(What is being asked): Tally how many lines in the data hold the word "will", and give the result with no other text.
*** Opening Material for this task ***
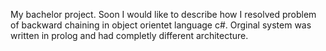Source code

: My bachelor project. Soon I would like to describe how I resolved problem of backward chaining in object orientet language c#. Orginal system was written in prolog and had completly different architecture.
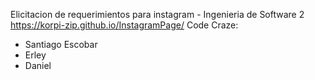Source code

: Elicitacion de requerimientos para instagram - Ingenieria de Software 2
https://korpi-zip.github.io/InstagramPage/
Code Craze:
- Santiago Escobar
- Erley
- Daniel 

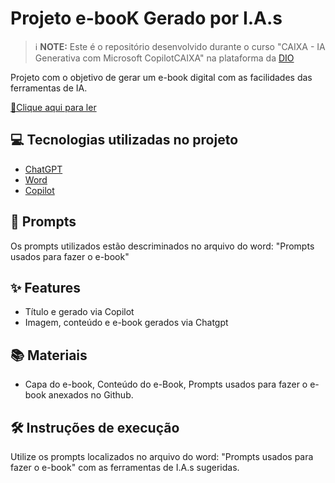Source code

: # Projeto e-booK Gerado por I.A.s


 > ℹ️ **NOTE:** Este é o repositório desenvolvido durante o curso "CAIXA - IA Generativa com Microsoft CopilotCAIXA" na plataforma da [DIO](https://dio.me)

Projeto com o objetivo de gerar um e-book digital com as facilidades das ferramentas de IA. 

<a href="https://github.com/felipeAguiarCode/prompts-recipe-to-create-a-ebook/blob/main/output/ebook%20-%20css%20jedi%20output.pdf" title="View PDF now"> 📕Clique aqui para ler</a>

## 💻 Tecnologias utilizadas no projeto

- [ChatGPT](https://chat.openai.com/) 
- [Word](https://www.microsoft.com/en/microsoft-365/word)
- [Copilot](https://www.microsoft.com/en/microsoft-365/copilot)
 
## 🧠 Prompts

Os prompts utilizados estão descriminados no arquivo do word: "Prompts usados para fazer o e-book"

## ✨ Features

- Título e gerado via Copilot
- Imagem, conteúdo e e-book gerados via Chatgpt

## 📚 Materiais

- Capa do e-book, Conteúdo do e-Book, Prompts usados para fazer o e-book anexados no Github.

## 🛠️ Instruções de execução

Utilize os prompts localizados no arquivo do word: "Prompts usados para fazer o e-book" com as ferramentas de I.A.s sugeridas.

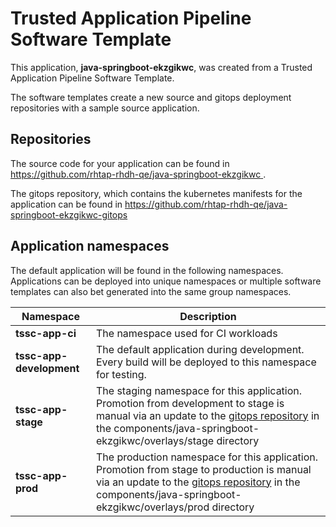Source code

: # Trusted Application Pipeline Software Template

This application, **java-springboot-ekzgikwc**, was created from a Trusted Application Pipeline Software Template.

The software templates create a new source and gitops deployment repositories with a sample source application. 

## Repositories

The source code for your application can be found in [https://github.com/rhtap-rhdh-qe/java-springboot-ekzgikwc ](https://github.com/rhtap-rhdh-qe/java-springboot-ekzgikwc ).
 
The gitops repository, which contains the kubernetes manifests for the application can be found in 
[https://github.com/rhtap-rhdh-qe/java-springboot-ekzgikwc-gitops ](https://github.com/rhtap-rhdh-qe/java-springboot-ekzgikwc-gitops ) 

## Application namespaces 

The default application will be found in the following namespaces. Applications can be deployed into unique namespaces or multiple software templates can also bet generated into the same group namespaces.  

|  Namespace   |  Description   |  
| -------- | -------- |
| **tssc-app-ci** | The namespace used for CI workloads |
| **tssc-app-development** | The default application during development. Every build will be deployed to this namespace for testing. |
| **tssc-app-stage** | The staging namespace for this application. Promotion from development to stage is manual via an update to the [gitops repository](https://github.com/rhtap-rhdh-qe/java-springboot-ekzgikwc-gitops ) in the components/java-springboot-ekzgikwc/overlays/stage directory |
| **tssc-app-prod** | The production namespace for this application. Promotion from stage to production is manual via an update to the [gitops repository](https://github.com/rhtap-rhdh-qe/java-springboot-ekzgikwc-gitops ) in the components/java-springboot-ekzgikwc/overlays/prod directory |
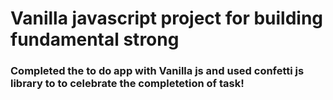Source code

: # Vanilla javascript project for building fundamental strong
### Completed the to do app with Vanilla js and used confetti js library to to celebrate the completetion of task!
*** Closing Material for this task ***
(Solution): 2